ML Engineer MasterClass (April) | 6 seats left

Normalization & Denormalization

Normalization & Denormalization

Normalization & Denormalization

Most candidates can recite the normal forms. Third normal form, no transitive dependencies, Boyce-Codd, sure. But interviewers at Airbnb, Stripe, and Meta aren't testing your ability to recite definitions. They're testing whether you know when to break the rules on purpose.

Normalization is the practice of organizing a schema to eliminate redundant data. You store each fact exactly once, and everything else points to it. Denormalization goes the other direction: you deliberately duplicate data, flatten tables, and pre-compute results so your queries don't have to work as hard. Neither approach is correct in the abstract. The right answer depends entirely on what the schema needs to do.

Here's the tension in concrete terms. An e-commerce company like Shopify runs two very different workloads on the same underlying data. Their transactional system (OLTP) processes thousands of orders per minute; it needs fast writes, strong consistency, and a schema where updating a customer's email address means changing exactly one row. Their analytics system (OLAP) runs queries that aggregate millions of orders across months of history; it needs fast reads, and a five-table JOIN on every dashboard query is a real cost. The schema that serves one system well will actively hurt the other.

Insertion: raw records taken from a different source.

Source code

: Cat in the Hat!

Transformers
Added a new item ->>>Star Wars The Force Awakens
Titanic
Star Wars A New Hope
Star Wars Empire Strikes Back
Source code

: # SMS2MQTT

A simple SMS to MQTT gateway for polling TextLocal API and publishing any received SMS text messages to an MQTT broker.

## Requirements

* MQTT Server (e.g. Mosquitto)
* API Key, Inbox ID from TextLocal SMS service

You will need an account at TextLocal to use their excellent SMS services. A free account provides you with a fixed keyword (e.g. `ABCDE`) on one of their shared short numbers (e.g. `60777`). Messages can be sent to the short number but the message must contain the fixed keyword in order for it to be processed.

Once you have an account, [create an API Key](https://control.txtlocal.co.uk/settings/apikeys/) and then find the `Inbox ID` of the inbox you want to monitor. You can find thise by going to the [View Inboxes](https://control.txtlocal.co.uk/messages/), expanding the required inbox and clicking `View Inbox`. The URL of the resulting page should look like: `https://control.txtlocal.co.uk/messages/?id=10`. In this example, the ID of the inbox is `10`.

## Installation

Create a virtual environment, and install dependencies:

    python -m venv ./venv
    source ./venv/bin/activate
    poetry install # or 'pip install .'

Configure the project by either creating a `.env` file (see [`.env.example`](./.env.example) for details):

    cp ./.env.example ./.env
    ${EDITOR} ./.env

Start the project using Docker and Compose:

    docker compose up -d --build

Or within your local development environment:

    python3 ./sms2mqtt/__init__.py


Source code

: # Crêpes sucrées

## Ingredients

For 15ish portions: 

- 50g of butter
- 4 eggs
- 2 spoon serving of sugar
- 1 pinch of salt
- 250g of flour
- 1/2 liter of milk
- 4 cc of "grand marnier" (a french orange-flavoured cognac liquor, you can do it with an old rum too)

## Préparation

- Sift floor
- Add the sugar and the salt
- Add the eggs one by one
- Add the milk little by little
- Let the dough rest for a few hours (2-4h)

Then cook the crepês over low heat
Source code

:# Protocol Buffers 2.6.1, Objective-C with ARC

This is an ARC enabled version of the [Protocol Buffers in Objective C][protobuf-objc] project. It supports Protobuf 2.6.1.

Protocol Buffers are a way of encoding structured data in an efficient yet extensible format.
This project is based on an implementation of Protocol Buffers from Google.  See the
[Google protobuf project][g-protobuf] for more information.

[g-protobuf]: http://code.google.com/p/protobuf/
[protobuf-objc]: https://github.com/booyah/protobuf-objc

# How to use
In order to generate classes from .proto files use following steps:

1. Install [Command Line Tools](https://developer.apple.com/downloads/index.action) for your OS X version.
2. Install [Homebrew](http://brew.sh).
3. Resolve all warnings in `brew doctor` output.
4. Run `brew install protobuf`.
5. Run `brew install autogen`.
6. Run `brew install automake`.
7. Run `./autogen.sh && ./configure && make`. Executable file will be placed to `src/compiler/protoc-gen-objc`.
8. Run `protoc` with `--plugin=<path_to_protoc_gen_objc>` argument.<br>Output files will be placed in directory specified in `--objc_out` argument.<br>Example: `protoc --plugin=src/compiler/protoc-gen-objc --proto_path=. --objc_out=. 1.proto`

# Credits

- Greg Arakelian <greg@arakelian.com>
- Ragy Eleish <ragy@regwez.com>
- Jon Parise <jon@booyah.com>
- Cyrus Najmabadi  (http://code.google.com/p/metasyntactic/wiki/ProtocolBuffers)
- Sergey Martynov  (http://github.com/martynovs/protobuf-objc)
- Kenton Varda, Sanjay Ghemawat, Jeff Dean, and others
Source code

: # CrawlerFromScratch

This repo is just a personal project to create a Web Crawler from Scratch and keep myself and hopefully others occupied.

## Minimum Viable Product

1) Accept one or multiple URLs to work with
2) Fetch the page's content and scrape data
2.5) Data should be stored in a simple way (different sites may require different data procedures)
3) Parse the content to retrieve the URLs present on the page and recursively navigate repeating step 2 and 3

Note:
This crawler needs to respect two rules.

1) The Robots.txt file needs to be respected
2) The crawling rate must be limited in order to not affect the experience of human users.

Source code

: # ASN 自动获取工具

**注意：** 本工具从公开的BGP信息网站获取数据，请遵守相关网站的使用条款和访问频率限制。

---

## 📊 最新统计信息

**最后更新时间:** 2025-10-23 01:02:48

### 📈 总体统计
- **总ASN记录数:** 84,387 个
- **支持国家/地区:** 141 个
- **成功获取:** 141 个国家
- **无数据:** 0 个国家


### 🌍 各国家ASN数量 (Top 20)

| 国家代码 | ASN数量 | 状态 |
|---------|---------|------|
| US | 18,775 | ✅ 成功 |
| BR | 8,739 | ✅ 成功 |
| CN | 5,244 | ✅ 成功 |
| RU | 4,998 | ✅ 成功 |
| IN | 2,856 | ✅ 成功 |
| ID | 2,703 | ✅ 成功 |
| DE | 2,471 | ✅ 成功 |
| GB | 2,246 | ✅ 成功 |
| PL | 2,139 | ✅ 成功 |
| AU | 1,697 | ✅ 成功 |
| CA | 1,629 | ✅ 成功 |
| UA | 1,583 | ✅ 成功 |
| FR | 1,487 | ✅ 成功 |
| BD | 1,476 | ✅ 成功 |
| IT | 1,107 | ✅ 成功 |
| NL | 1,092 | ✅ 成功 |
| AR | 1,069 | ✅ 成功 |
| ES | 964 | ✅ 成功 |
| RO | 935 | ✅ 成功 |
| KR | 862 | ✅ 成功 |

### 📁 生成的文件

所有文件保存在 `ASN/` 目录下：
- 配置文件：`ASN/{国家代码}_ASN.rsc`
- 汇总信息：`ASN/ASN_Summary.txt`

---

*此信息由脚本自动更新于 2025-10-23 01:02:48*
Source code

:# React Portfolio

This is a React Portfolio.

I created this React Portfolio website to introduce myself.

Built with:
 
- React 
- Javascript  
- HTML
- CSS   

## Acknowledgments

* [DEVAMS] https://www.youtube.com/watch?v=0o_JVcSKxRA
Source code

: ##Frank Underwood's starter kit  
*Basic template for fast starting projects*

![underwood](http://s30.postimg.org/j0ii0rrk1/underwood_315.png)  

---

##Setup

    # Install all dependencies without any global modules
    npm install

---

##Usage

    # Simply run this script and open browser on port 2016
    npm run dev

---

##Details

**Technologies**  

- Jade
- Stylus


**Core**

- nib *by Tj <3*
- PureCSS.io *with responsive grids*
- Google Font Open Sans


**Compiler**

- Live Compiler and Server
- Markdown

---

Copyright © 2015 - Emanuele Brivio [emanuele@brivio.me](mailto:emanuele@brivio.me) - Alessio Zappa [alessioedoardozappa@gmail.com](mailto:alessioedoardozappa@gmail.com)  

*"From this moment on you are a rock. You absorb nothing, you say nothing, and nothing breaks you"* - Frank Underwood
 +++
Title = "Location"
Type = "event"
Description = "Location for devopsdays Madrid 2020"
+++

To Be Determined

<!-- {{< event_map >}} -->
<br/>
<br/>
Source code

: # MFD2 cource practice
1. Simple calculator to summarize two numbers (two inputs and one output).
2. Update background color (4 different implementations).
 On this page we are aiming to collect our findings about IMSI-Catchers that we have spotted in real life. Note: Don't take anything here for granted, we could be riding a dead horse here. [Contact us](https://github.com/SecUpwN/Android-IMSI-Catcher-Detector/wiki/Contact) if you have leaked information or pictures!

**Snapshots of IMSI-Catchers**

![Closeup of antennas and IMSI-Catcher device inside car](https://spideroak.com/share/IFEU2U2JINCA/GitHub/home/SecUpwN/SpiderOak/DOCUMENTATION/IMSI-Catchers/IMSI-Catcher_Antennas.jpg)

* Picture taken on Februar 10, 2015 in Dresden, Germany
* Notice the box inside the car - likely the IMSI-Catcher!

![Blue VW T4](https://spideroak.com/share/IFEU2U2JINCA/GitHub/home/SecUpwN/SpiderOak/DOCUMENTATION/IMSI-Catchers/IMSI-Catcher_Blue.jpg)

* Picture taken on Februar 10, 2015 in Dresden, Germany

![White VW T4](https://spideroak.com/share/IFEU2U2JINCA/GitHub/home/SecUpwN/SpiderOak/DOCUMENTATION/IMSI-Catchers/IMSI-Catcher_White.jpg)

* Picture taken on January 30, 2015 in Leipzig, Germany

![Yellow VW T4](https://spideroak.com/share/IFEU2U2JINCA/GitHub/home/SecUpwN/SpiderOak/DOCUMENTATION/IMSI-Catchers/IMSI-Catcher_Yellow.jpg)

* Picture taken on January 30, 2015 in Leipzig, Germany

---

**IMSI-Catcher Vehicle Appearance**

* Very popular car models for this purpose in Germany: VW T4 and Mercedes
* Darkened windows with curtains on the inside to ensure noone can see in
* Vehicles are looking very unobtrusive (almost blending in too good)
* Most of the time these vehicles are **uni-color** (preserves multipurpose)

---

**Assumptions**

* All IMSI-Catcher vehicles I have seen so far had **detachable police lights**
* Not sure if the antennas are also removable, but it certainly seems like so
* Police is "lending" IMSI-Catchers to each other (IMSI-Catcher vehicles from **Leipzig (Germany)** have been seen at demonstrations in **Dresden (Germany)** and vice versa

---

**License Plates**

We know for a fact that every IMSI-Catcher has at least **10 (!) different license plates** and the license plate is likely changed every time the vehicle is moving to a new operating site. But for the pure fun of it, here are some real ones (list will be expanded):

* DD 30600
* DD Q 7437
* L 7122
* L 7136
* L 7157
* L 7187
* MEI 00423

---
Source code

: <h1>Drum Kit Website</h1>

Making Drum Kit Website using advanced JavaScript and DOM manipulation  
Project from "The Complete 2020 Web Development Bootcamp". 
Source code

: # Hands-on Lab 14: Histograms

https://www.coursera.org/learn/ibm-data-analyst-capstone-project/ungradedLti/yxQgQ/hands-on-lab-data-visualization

That's the trade-off you need to be able to articulate, defend, and back up with SQL.

From One Messy Table to a Schema That Holds Together

Start with the worst-case scenario. Someone built an orders table and stuffed everything into it: order_id, customer_name, customer_email, product_name, product_category, quantity, unit_price. One row per line item. It works, until it doesn't.

Update a customer's email and you're touching hundreds of rows. Try to add a new product before anyone orders it and you can't, there's nowhere to put it without a fake order. Delete the last order for a customer and you've just erased that customer from your database entirely. These are the three anomalies normalization exists to kill: update, insert, and delete.

The normal forms are a checklist for eliminating those anomalies, one dependency problem at a time.

1NF is the floor. Every column holds a single atomic value, no comma-separated lists, no repeating column groups like product_1, product_2, product_3. If you see an array crammed into a VARCHAR, you're not in 1NF.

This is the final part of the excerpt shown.